Back home in Brittany the British-Australian sailor Jack Bouttell is feeling and sounding confident about his crew as 11th Hour Racing Team follows its victory in Leg 4 of The Ocean Race by setting the pace on the transat.

Bouttell is not in the least bit surprised to see the American-flagged boat skippered by Charlie Enright out in front after three-and-a-half tough days at sea on the 3,500-nautical mile stage from Newport to Aarhus.

This morning 11th Hour Racing Team’s Mãlama still had around 1,900 miles to sail, as she flew downwind at near-record pace at a position about 600 miles east-northeast of St John’s in Newfoundland.

She was 31 miles ahead of second-placed and race-leading Holcim-PRB skippered by Kevin Escoffier, and 80 miles ahead of Team Malizia skippered by Boris Herrmann. Paul Meilhat’s Biotherm was in fourth position, more than 200 miles behind Mãlama.

“I think they have been sailing well so far,”said Bouttell, who sailed in the first three legs and will re-join the Mãlama crew for the final two legs from Denmark to the finish at Genova. “I think it is about carrying that momentum forward. We are confident, confident in the boat now – confident that we have speed in the conditions we know. And obviously Si-Fi (navigator Simon Fisher), Charlie (Enright) and Justine (Mettraux) know the boat pretty well now, and how to sail it, and Charlie (Dalin) knows these boats pretty well too.”

© Amory Ross / 11th Hour Racing Team

Talk to Bouttell and you realise that this team that started as many people’s pre-race favourites but then struggled in the first three legs, has changed its approach to a race that it prepared exclusively for.
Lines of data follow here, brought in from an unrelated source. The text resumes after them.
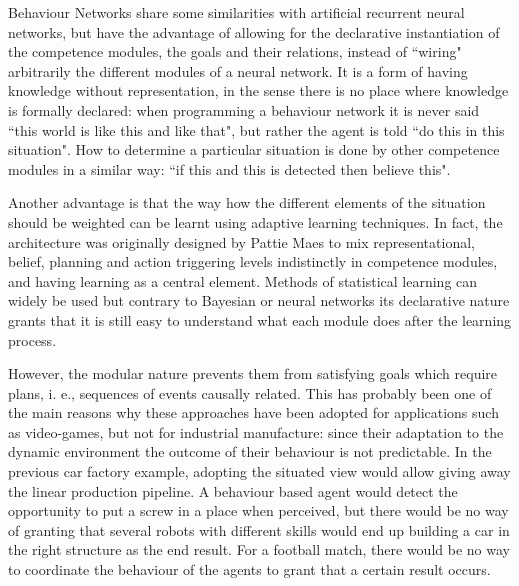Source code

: \documentclass[
		twoside,openright,titlepage,numbers=noenddot,manychapters,
		headinclude,%
                footinclude=false,cleardoublepage=empty,
                BCOR=5mm,
		fontsize=11pt, %
                 enabledeprecatedfontcommands]{scrreprt}
\begin{document}

Behaviour Networks share some similarities with artificial recurrent neural networks, but have the advantage of allowing for the declarative instantiation of the competence modules, the goals and their relations, instead of ``wiring" arbitrarily the different modules of a neural network. It is a form of having knowledge without representation, in the sense there is no place where knowledge is formally declared: when programming a behaviour network it is never said ``this world is like this and like that", but rather the agent is told ``do this in this situation". How to determine a particular situation is done by other competence modules in a similar way: ``if this and this is detected then believe this".

Another advantage is that the way how the different elements of the situation should be weighted can be learnt using adaptive learning techniques. In fact, the architecture was originally designed by Pattie Maes to mix representational, belief, planning and action triggering levels indistinctly in competence modules, and having learning as a central element. Methods of statistical learning can widely be used but contrary to Bayesian or neural networks its declarative nature grants that it is still easy to understand what each module does after the learning process.

However, the modular nature prevents them from satisfying goals which require plans, i. e., sequences of events causally related. This has probably been one of the main reasons why these approaches have been adopted for applications such as video-games, but not for industrial manufacture: since their adaptation to the dynamic environment the outcome of their behaviour is not predictable.  In the previous car factory example, adopting the situated view would allow giving away the linear production pipeline. A behaviour based agent would detect the opportunity to put a screw in a place when perceived, but there would be no way of granting that several robots with different skills would end up building a car in the right structure as the end result. For a football match, there would be no way to coordinate the behaviour of the agents to grant that a certain result occurs.
\end{document}
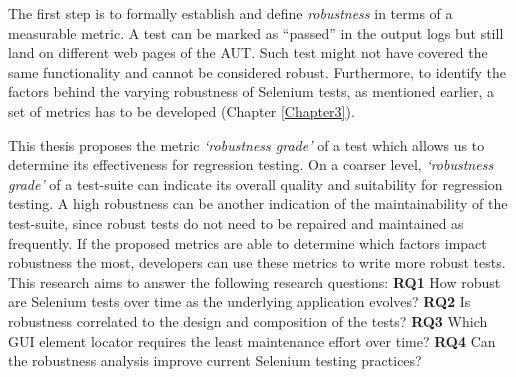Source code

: 



The first step is to formally establish and define \textit{robustness} in terms of a measurable metric. A test can be marked as ``passed'' in the output logs but still land on different web pages of the AUT. Such test might not have covered the same functionality and cannot be considered robust. Furthermore, to identify the factors behind the varying robustness of Selenium tests, as mentioned earlier, a set of metrics has to be developed (Chapter \ref{Chapter3}). 

This thesis proposes the metric \textit{`robustness grade'} of a test which allows us to determine its effectiveness for regression testing. On a coarser level, \textit{`robustness grade'} of a test-suite can indicate its overall quality and suitability for regression testing. A high robustness can be another indication of the maintainability of the test-suite, since robust tests do not need to be repaired and maintained as frequently. If the proposed metrics are able to determine which factors impact robustness the most, developers can use these metrics to write more robust tests. This research aims to answer the following research questions:
\newline
{\bfseries RQ1} How robust are Selenium tests over time as the underlying application evolves?  \newline
{\bfseries RQ2} Is robustness correlated to the design and composition of the tests?\newline
{\bfseries RQ3} Which GUI element locator requires the least maintenance effort over time?\newline
{\bfseries RQ4} Can the robustness analysis improve current Selenium testing practices?\newline

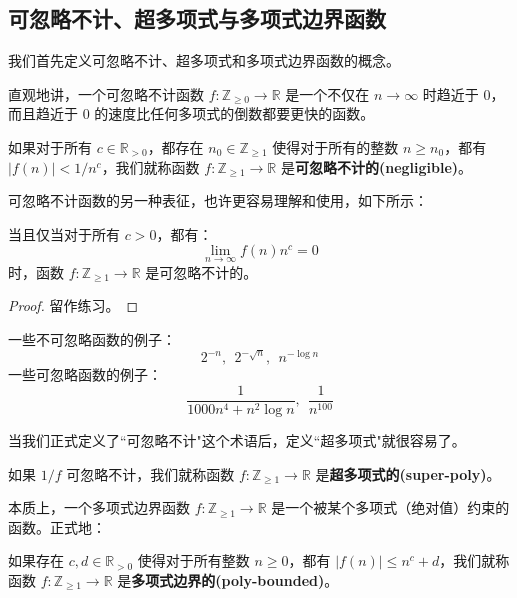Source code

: \subsection{可忽略不计、超多项式与多项式边界函数}

我们首先定义可忽略不计、超多项式和多项式边界函数的概念。

直观地讲，一个可忽略不计函数 $f:\mathbb{Z}_{\geq0}\to\mathbb{R}$ 是一个不仅在 $n\to\infty$ 时趋近于 $0$，而且趋近于 $0$ 的速度比任何多项式的倒数都要更快的函数。

\begin{definition}\label{def:2-5}
如果对于所有 $c\in\mathbb{R}_{>0}$，都存在 $n_0\in\mathbb{Z}_{\geq 1}$ 使得对于所有的整数 $n\geq n_0$，都有 $|f(n)|<{1}/{n^c}$，我们就称函数 $f:\mathbb{Z}_{\geq1}\to\mathbb{R}$ 是\textbf{可忽略不计的(negligible)}。
\end{definition}

可忽略不计函数的另一种表征，也许更容易理解和使用，如下所示：

\begin{theorem}
当且仅当对于所有 $c>0$，都有：
$$
\lim_{n\to\infty}f(n)n^c=0
$$
时，函数 $f:\mathbb{Z}_{\geq1}\to\mathbb{R}$ 是可忽略不计的。
\end{theorem}

\begin{proof}
留作练习。
\end{proof}

\begin{example}
一些不可忽略函数的例子：
$$
2^{-n},~~2^{-\sqrt{n}},~~n^{-\log n}
$$
一些可忽略函数的例子：
$$
\frac{1}{1000n^4+n^2\log n},~~\frac{1}{n^{100}}
$$
\end{example}

当我们正式定义了``可忽略不计"这个术语后，定义``超多项式"就很容易了。

\begin{definition}
如果 ${1}/{f}$ 可忽略不计，我们就称函数 $f:\mathbb{Z}_{\geq1}\to\mathbb{R}$ 是\textbf{超多项式的(super-poly)}。
\end{definition}

本质上，一个多项式边界函数 $f:\mathbb{Z}_{\geq1}\to\mathbb{R}$ 是一个被某个多项式（绝对值）约束的函数。正式地：

\begin{definition}
如果存在 $c,d\in\mathbb{R}_{>0}$ 使得对于所有整数 $n\geq0$，都有 $|f(n)|\leq n^c+d$，我们就称函数 $f:\mathbb{Z}_{\geq1}\to\mathbb{R}$ 是\textbf{多项式边界的(poly-bounded)}。
\end{definition}

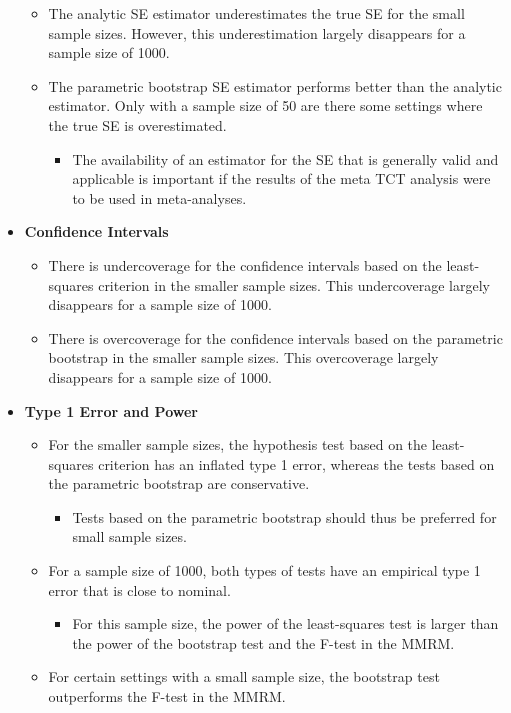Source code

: \documentclass[
]{article}
\providecommand{\tightlist}{%
  \setlength{\itemsep}{0pt}\setlength{\parskip}{0pt}}
\begin{document}
\begin{itemize}
  \begin{itemize}
  \tightlist
  \item
    The analytic SE estimator underestimates the true SE for the small sample
    sizes. However, this underestimation largely disappears for a sample size of 1000.
  \item
    The parametric bootstrap SE estimator performs better than the
    analytic estimator. Only with a sample size of 50 are there some settings
    where the true SE is overestimated.

    \begin{itemize}
    \tightlist
    \item
      The availability of an estimator for the SE that is generally valid and
      applicable is important if the results of the meta TCT analysis were to be
      used in meta-analyses.
    \end{itemize}
  \end{itemize}
\item
  \textbf{Confidence Intervals}

  \begin{itemize}
  \tightlist
  \item
    There is undercoverage for the confidence intervals based on the least-squares criterion
    in the smaller sample sizes. This undercoverage largely disappears for a sample
    size of 1000.
  \item
    There is overcoverage for the confidence intervals based on the parametric
    bootstrap in the smaller sample sizes. This overcoverage largely disappears for
    a sample size of 1000.
  \end{itemize}
\item
  \textbf{Type 1 Error and Power}

  \begin{itemize}
  \tightlist
  \item
    For the smaller sample sizes, the hypothesis test based on the least-squares
    criterion has an inflated type 1 error, whereas the tests based on the parametric
    bootstrap are conservative.

    \begin{itemize}
    \tightlist
    \item
      Tests based on the parametric bootstrap should thus be preferred for small
      sample sizes.
    \end{itemize}
  \item
    For a sample size of 1000, both types of tests have an empirical type 1 error
    that is close to nominal.

    \begin{itemize}
    \tightlist
    \item
      For this sample size, the power of the least-squares test is larger than
      the power of the bootstrap test and the F-test in the MMRM.
    \end{itemize}
  \item
    For certain settings with a small sample size, the bootstrap test
    outperforms the F-test in the MMRM.
  \end{itemize}
\end{itemize}
\end{document}
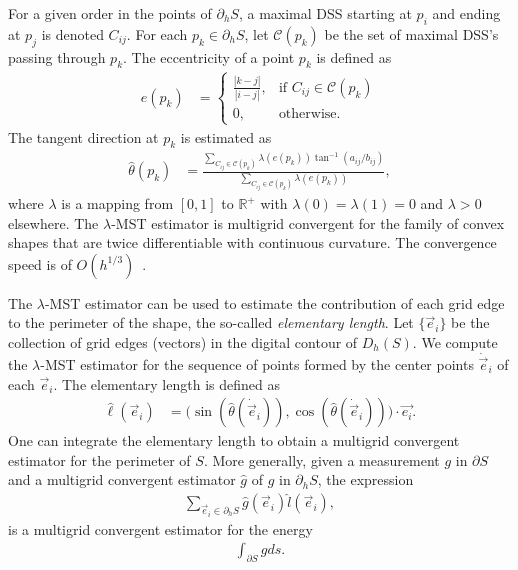 For a given order in the points of $\partial_h S$, a maximal DSS starting at $p_i$ and ending at $p_j$ is denoted $C_{ij}$. For each $p_k \in \partial_h S$, let $\mathcal{C}(p_k)$ be the set of maximal DSS's passing through $p_k$. The eccentricity of a point $p_k$ is defined as
\begin{align*}
	e(p_k) &= \left\{ \begin{array}{cc}
	\frac{|k-j|}{|i-j|}, & \text{if } C_{ij} \in \mathcal{C}(p_k) \\
	0, & \text{otherwise}.
	\end{array}\right.
\end{align*}
%
The tangent direction at $p_k$ is estimated as
\begin{align*}
	\hat{\theta}(p_k) &= \frac{ \sum_{C_{ij} \in \mathcal{C}(p_k) }{ \lambda( e(p_k) ) \tan^{-1}(a_{ij}/b_{ij}) } }{ \sum_{C_{ij} \in \mathcal{C}(p_k) }{ \lambda( e(p_k) )} },
\end{align*}
%
where $\lambda$ is a mapping from $[0,1]$ to $\mathbb{R}^+$ with $\lambda(0)=\lambda(1)=0$ and $\lambda > 0$ elsewhere. The $\lambda$-MST estimator is multigrid convergent for the family of convex shapes that are twice differentiable with continuous curvature. The convergence speed is of $O(h^{1/3})$~\cite{lachaud07tangent}.

The $\lambda$-MST estimator can be used to estimate the contribution of each grid edge to the perimeter of the shape, the so-called \emph{elementary length}. Let $\{\vec{e}_i\}$ be the collection of grid edges (vectors) in the digital contour of $D_h(S)$. We compute the $\lambda$-MST estimator for the sequence of points formed by the center points $\dot{\vec{e}}_i$ of each $\vec{e}_i$. The elementary length is defined as
\begin{align*}
\hat{\ell}(\vec{e}_i) &= \big( \sin( \hat{\theta}(\dot{\vec{e}}_i) ), \cos( \hat{\theta}(\dot{\vec{e}}_i) ) \big) \cdot \vec{e_i}.
\end{align*}
%
One can integrate the elementary length to obtain a multigrid convergent estimator for the perimeter of $S$. More generally, given a measurement $g$ in $\partial S$ and a multigrid convergent estimator $\hat{g}$ of $g$ in $\partial_h S$, the expression
\begin{align*}
	\sum_{\vec{e}_i \in \partial_h S}{ \hat{g}(\vec{e}_i) \hat{l}(\vec{e}_i)},
\end{align*}
%
is a multigrid convergent estimator for the energy~\cite{lachaud06hdr}
\begin{align*}
	\int_{\partial S}{ g ds }.
\end{align*}
%
%
%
Brazil was a re-fresh moment when the team looked at every aspect of how it was operating and made improvements and changes in all areas. But the key shift was a psychological one, as Bouttell explained.

“We came into the race very much with the mindset of ‘this is our race to lose,’”he said. “We were the first boat entered and the most prepared and so on. We sailed conservatively and tried to play safe with the fleet in the early legs. In Brazil we shifted to saying ‘it’s our race to win’ with the idea to sail more aggressively, take more risks and push the boat harder.”

Another key change is the way Fisher is being used. Instead of having him rotating as part of a group of four on watch, he is now outside the main pattern. “For the last part of the race we have had a bit of a re-think – changing up the watch system to let Si-Fi spend more time just on navigation and a bit less sailing the boat. So for this leg and the last two we will have him floating a bit more and we are trying to rotate three instead of four,”said Bouttell.

That makes the challenge all the harder for the other three on board, as they battle their way across the north Atlantic and then over the top of Scotland and on towards Denmark in this transatlantic double-pointer. The way the team is approaching it is to take nothing for granted in the early stages and then be ready to win from in front – or behind – at the death.

“The approach we had before the leg start – the game plan,” said Bouttell, “was for a busy couple of days at the beginning, then a tactical section that might be a bit easier on the body in the middle part. Then, if you get to Scotland first, don’t assume you’ve won the leg and, if you get there last, don’t assume you can’t win the leg.”

Checking in with Christian Dumard, the official meteorologist to The Ocean Race, you can see why this is a good leg to have Fisher working harder on his tactics as he tries to outsmart Charles Caudrelier, his rival navigator on Holcim-PRB and Yann Eliès on Malizia. Dumard says the crews are facing an unusual Atlantic weather picture for this time of year, with a large area of high pressure in their way centred about 500 miles west of Galway.

© Yann Riou / polaRYSE / Holcim-PRB

It will be how the tacticians deal with this obstacle that is likely to heavily influence the outcome of the leg. “Because the high pressure is not going to move much, they have to go around it to the north,” said Dumard. “The wind is bent around it and the shortest route is to go and gybe close to the centre of the high. They have to find a good compromise between gybing too close to the centre, because there is not much wind there, and doing a longer route and staying further away from the centre.”

Dumard says the detail of how teams execute this will be very demanding for Fisher and his rivals and Mãlama, as the leading boat, could easily lose or gain a lot as she comes under the influence of the high. “From one weather model to the other, they do not have exactly the same positions for the high, so navigators have to update their strategy all the time,” he said. “It’s not like they can go to sleep for two days and leave it to sailing speed. They will have to adjust their course and their strategy and because of the differences between the models we don’t know exactly how far north they will end up going.”

© Ronan Gladu / Biotherm

However, he believes this could still be a relatively quick passage as the teams race over the top of the windless zone towards the top of the British Isles, where they could encounter strong northwesterly winds that will drive them on towards Denmark.

But not for the first time in The Ocean Race, the final stretch to Aarhus in the Kattegat could be a nail-biter. “The crews could have very light winds once they get north of Denmark,” explained Dumard. “Anything could happen then. But that is still far away and that could change – they could still have quite strong northeasterly winds at that stage.”